Cinque regioni europee che ospitano le minoranze linguistiche, tre università, una ventina di scuole e oltre un centinaio di giovani coinvolti. Sono i numeri del progetto ECCA-European Charter Classroom Activities, l’iniziativa pilota, con capofila il Comun General de Fascia, avviata per sviluppare materiali didattici rivolti alla promozione delle lingue regionali e minoritarie. Alla conferenza conclusiva, ospitata oggi dalla Provincia autonoma di Trento al Castello del Buonconsiglio, si è discusso del lavoro svolto e di come continuare. Creando, ad esempio – questa una delle proposte – sempre più materiali sui diritti linguistici delle minoranze e ampliando la rete di studenti, scuole e università coinvolte. Il confronto si è dunque incentrato sul ruolo della formazione, fondamentale per trasmettere il patrimonio linguistico e culturale alle nuove generazioni. A ribadirlo anche il dirigente del Dipartimento istruzione della Provincia Roberto Ceccato, intervenuto per portare il messaggio dell’assessore provinciale a istruzione e giovani. L’autonomia stessa, ha precisato, trae fondamento dalla presenza in Trentino delle tre minoranze linguistiche, ladina, mòchena e cimbra. La Provincia ha dunque aderito convintamente a questa iniziativa, per dare valore alla ricchezza linguistica in modo originale e giovane, avendo la scuola come protagonista e in collaborazione con le altre comunità linguistiche.
Un approccio condiviso dagli stessi giovani. “Il ladino è stare assieme, condividere, partecipare, è parte di noi” è il messaggio che proviene dagli studenti fassani che hanno partecipato al contest video nell’ambito di Ecca: “Grazie al progetto Ecca è stata data finalmente la parola a noi ragazzi. Così si dà nuova linfa al patrimonio linguistico e si colgono nuove visioni”.Il Trentino ha ospitato la conferenza conclusiva del progetto Ecca al Castello del Buonconsiglio [ Archivio Ufficio stampa PAT]
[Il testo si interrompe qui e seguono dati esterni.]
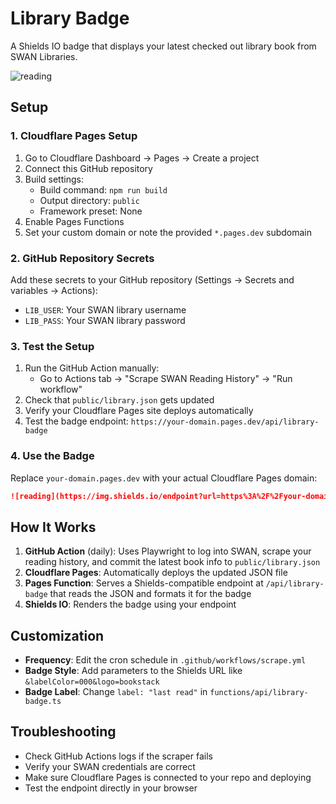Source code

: # Library Badge

A Shields IO badge that displays your latest checked out library book from SWAN Libraries.

![reading](https://img.shields.io/endpoint?url=https%3A%2F%2Fyour-domain.pages.dev%2Fapi%2Flibrary-badge&style=flat-square)


## Setup

### 1. Cloudflare Pages Setup

1. Go to Cloudflare Dashboard → Pages → Create a project
2. Connect this GitHub repository
3. Build settings:
   - Build command: `npm run build`
   - Output directory: `public`
   - Framework preset: None
4. Enable Pages Functions
5. Set your custom domain or note the provided `*.pages.dev` subdomain

### 2. GitHub Repository Secrets

Add these secrets to your GitHub repository (Settings → Secrets and variables → Actions):

- `LIB_USER`: Your SWAN library username
- `LIB_PASS`: Your SWAN library password

### 3. Test the Setup

1. Run the GitHub Action manually:
   - Go to Actions tab → "Scrape SWAN Reading History" → "Run workflow"
2. Check that `public/library.json` gets updated
3. Verify your Cloudflare Pages site deploys automatically
4. Test the badge endpoint: `https://your-domain.pages.dev/api/library-badge`

### 4. Use the Badge

Replace `your-domain.pages.dev` with your actual Cloudflare Pages domain:

```markdown
![reading](https://img.shields.io/endpoint?url=https%3A%2F%2Fyour-domain.pages.dev%2Fapi%2Flibrary-badge&style=flat-square)
```

## How It Works

1. **GitHub Action** (daily): Uses Playwright to log into SWAN, scrape your reading history, and commit the latest book info to `public/library.json`
2. **Cloudflare Pages**: Automatically deploys the updated JSON file
3. **Pages Function**: Serves a Shields-compatible endpoint at `/api/library-badge` that reads the JSON and formats it for the badge
4. **Shields IO**: Renders the badge using your endpoint

## Customization

- **Frequency**: Edit the cron schedule in `.github/workflows/scrape.yml`
- **Badge Style**: Add parameters to the Shields URL like `&labelColor=000&logo=bookstack`
- **Badge Label**: Change `label: "last read"` in `functions/api/library-badge.ts`

## Troubleshooting

- Check GitHub Actions logs if the scraper fails
- Verify your SWAN credentials are correct
- Make sure Cloudflare Pages is connected to your repo and deploying
- Test the endpoint directly in your browser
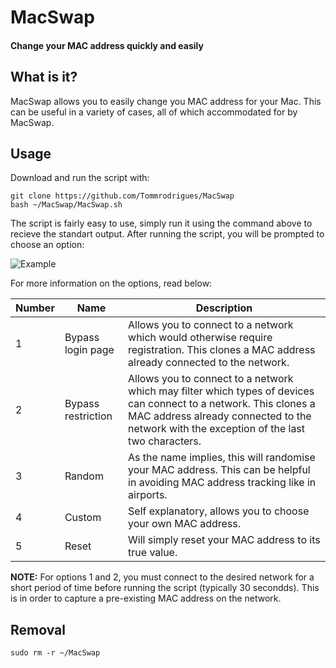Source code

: # MacSwap
#### Change your MAC address quickly and easily

## What is it?

MacSwap allows you to easily change you MAC address for your Mac. This can be useful in a variety of cases, all of which accommodated for by MacSwap.

## Usage

Download and run the script with:
```
git clone https://github.com/Tommrodrigues/MacSwap
bash ~/MacSwap/MacSwap.sh
```

The script is fairly easy to use, simply run it using the command above to recieve the standart output. After running the script, you will be prompted to choose an option:

![Example](https://i.ibb.co/9n3JjJq/Screenshot-2018-12-06-at-14-39-57.png)


For more information on the options, read below:

| Number | Name | Description |
| --- | --- | --- |
| 1 | Bypass login page | Allows you to connect to a network which would otherwise require registration. This clones a MAC address already connected to the network. |
| 2 | Bypass restriction | Allows you to connect to a network which may filter which types of devices can connect to a network. This clones a MAC address already connected to the network with the exception of the last two characters. |
| 3 | Random | As the name implies, this will randomise your MAC address. This can be helpful in avoiding MAC address tracking like in airports. |
| 4 | Custom | Self explanatory, allows you to choose your own MAC address. |
| 5 | Reset | Will simply reset your MAC address to its true value. |

**NOTE:** For options 1 and 2, you must connect to the desired network for a short period of time before running the script (typically 30 secondds). This is in order to capture a pre-existing MAC address on the network.

## Removal

```
sudo rm -r ~/MacSwap
```
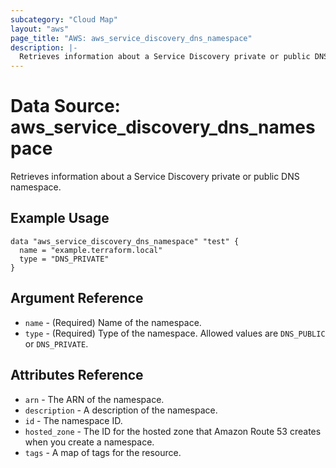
 ```yaml
---
subcategory: "Cloud Map"
layout: "aws"
page_title: "AWS: aws_service_discovery_dns_namespace"
description: |-
  Retrieves information about a Service Discovery private or public DNS namespace.
---
```


# Data Source: aws_service_discovery_dns_namespace

Retrieves information about a Service Discovery private or public DNS namespace.

## Example Usage

```hcl
data "aws_service_discovery_dns_namespace" "test" {
  name = "example.terraform.local"
  type = "DNS_PRIVATE"
}
```

## Argument Reference

* `name` - (Required) Name of the namespace.
* `type` - (Required) Type of the namespace. Allowed values are `DNS_PUBLIC` or `DNS_PRIVATE`.

## Attributes Reference

* `arn` - The ARN of the namespace.
* `description` - A description of the namespace.
* `id` - The namespace ID.
* `hosted_zone` - The ID for the hosted zone that Amazon Route 53 creates when you create a namespace.
* `tags` - A map of tags for the resource.
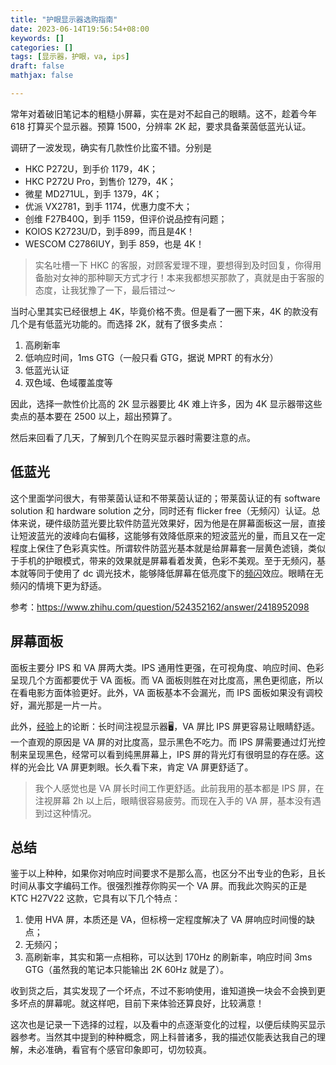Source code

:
 ```yaml
---
title: "护眼显示器选购指南"
date: 2023-06-14T19:56:54+08:00
keywords: []
categories: []
tags: [显示器，护眼，va, ips]
draft: false
mathjax: false

---
```


常年对着破旧笔记本的粗糙小屏幕，实在是对不起自己的眼睛。这不，趁着今年 618 打算买个显示器。预算 1500，分辨率 2K 起，要求具备莱茵低蓝光认证。

<!--more-->

调研了一波发现，确实有几款性价比蛮不错。分别是

- HKC P272U，到手价 1179，4K；
- HKC P272U Pro，到售价 1279，4K；
- 微星 MD271UL，到手 1379，4K；
- 优派 VX2781，到手 1174，优惠力度不大；
- 创维 F27B40Q，到手 1159，但评价说品控有问题；
- KOIOS K2723U/D，到手899，而且是4K！
- WESCOM C2786IUY，到手 859，也是 4K！

> 实名吐槽一下 HKC 的客服，对顾客爱理不理，要想得到及时回复，你得用备胎对女神的那种聊天方式才行！本来我都想买那款了，真就是由于客服的态度，让我犹豫了一下，最后错过～

当时心里其实已经很想上 4K，毕竟价格不贵。但是看了一圈下来，4K 的款没有几个是有低蓝光功能的。而选择 2K，就有了很多卖点：

1. 高刷新率
2. 低响应时间，1ms GTG（一般只看 GTG，据说 MPRT 的有水分）
3. 低蓝光认证
4. 双色域、色域覆盖度等

因此，选择一款性价比高的 2K 显示器要比 4K 难上许多，因为 4K 显示器带这些卖点的基本要在 2500 以上，超出预算了。

然后来回看了几天，了解到几个在购买显示器时需要注意的点。

低蓝光
---

这个里面学问很大，有带莱茵认证和不带莱茵认证的；带莱茵认证的有 software solution 和 hardware solution 之分，同时还有 flicker free（无频闪）认证。总体来说，硬件级防蓝光要比软件防蓝光效果好，因为他是在屏幕面板这一层，直接让短波蓝光的波峰向右偏移，这能够有效降低原来的短波蓝光的量，而且又在一定程度上保住了色彩真实性。所谓软件防蓝光基本就是给屏幕套一层黄色滤镜，类似于手机的护眼模式，带来的效果就是屏幕看着发黄，色彩不美观。至于无频闪，基本就等同于使用了 dc 调光技术，能够降低屏幕在低亮度下的[频闪](https://zhuanlan.zhihu.com/p/139515274)效应。眼睛在无频闪的情境下更为舒适。

参考：https://www.zhihu.com/question/524352162/answer/2418952098

屏幕面板
---

面板主要分 IPS 和 VA 屏两大类。IPS 通用性更强，在可视角度、响应时间、色彩呈现几个方面都要优于 VA 面板。而 VA 面板则胜在对比度高，黑色更彻底，所以在看电影方面体验更好。此外，VA 面板基本不会漏光，而 IPS 面板如果没有调校好，漏光那是一片一片。

此外，[经验](https://www.zhihu.com/question/301423074)上的论断：长时间注视显示器🖥，VA 屏比 IPS 屏更容易让眼睛舒适。一个直观的原因是 VA 屏的对比度高，显示黑色不吃力。而 IPS 屏需要通过灯光控制来呈现黑色，经常可以看到纯黑屏幕上，IPS 屏的背光灯有很明显的存在感。这样的光会比 VA 屏更刺眼。长久看下来，肯定 VA 屏更舒适了。

> 我个人感觉也是 VA 屏长时间工作更舒适。此前我用的基本都是 IPS 屏，在注视屏幕 2h 以上后，眼睛很容易疲劳。而现在入手的 VA 屏，基本没有遇到过这种情况。

总结
---

鉴于以上种种，如果你对响应时间要求不是那么高，也区分不出专业的色彩，且长时间从事文字编码工作。很强烈推荐你购买一个 VA 屏。而我此次购买的正是 KTC H27V22 这款，它具有以下几个特点：

1. 使用 HVA 屏，本质还是 VA，但标榜一定程度解决了 VA 屏响应时间慢的缺点；
2. 无频闪；
3. 高刷新率，其实和第一点相称，可以达到 170Hz 的刷新率，响应时间 3ms GTG（虽然我的笔记本只能输出 2K 60Hz 就是了）。

收到货之后，其实发现了一个坏点，不过不影响使用，谁知道换一块会不会换到更多坏点的屏幕呢。就这样吧，目前下来体验还算良好，比较满意！

这次也是记录一下选择的过程，以及看中的点逐渐变化的过程，以便后续购买显示器参考。当然其中提到的种种概念，网上科普诸多，我的描述仅能表达我自己的理解，未必准确，看官有个感官印象即可，切勿较真。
Il progetto Ecca è stato avviato nell’autunno 2019 nell’ambito delle iniziative cofinanziate dall’NPLD-Network to Promote Linguistic Diversity, rete europea che opera nel campo della politica linguistica. Obiettivo della Rete – a cui partecipano ladini, mòcheni e cimbri quali rappresentanti della Provincia autonoma di Trento, componente a pieno titolo della rete attraverso il Servizio minoranze linguistiche e audit europeo  – è rappresentare una voce a sostegno, a livello europeo, della promozione della diversità linguistica.

Scopo dell’iniziativa pilota è stato mettere in pratica una serie di attività scolastiche sviluppate sulla base della Carta Europea per le lingue regionali e minoritarie, facendo interagire numerose regioni caratterizzate dalla presenza di minoranze linguistiche (oltre al Trentino Friuli, Frisia, Comunità Valenziana e Romania) consentendo un confronto tra docenti e la produzione di materiali didattici. Il progetto, che avrà comunque una prosecuzione, vede da un lato la partecipazione di scuole e alunni, dall’altro di università e partner istituzionali, che creano materiali didattici ed accademici dedicati.

Alla conferenza ospitata dalla Sala delle Marangonerie hanno partecipato anche il consigliere provinciale ladino, vicepresidente ladino del consiglio provinciale, l’attuale Procurador general del Comun de Fascia e la ex Procuradora e attuale senatrice.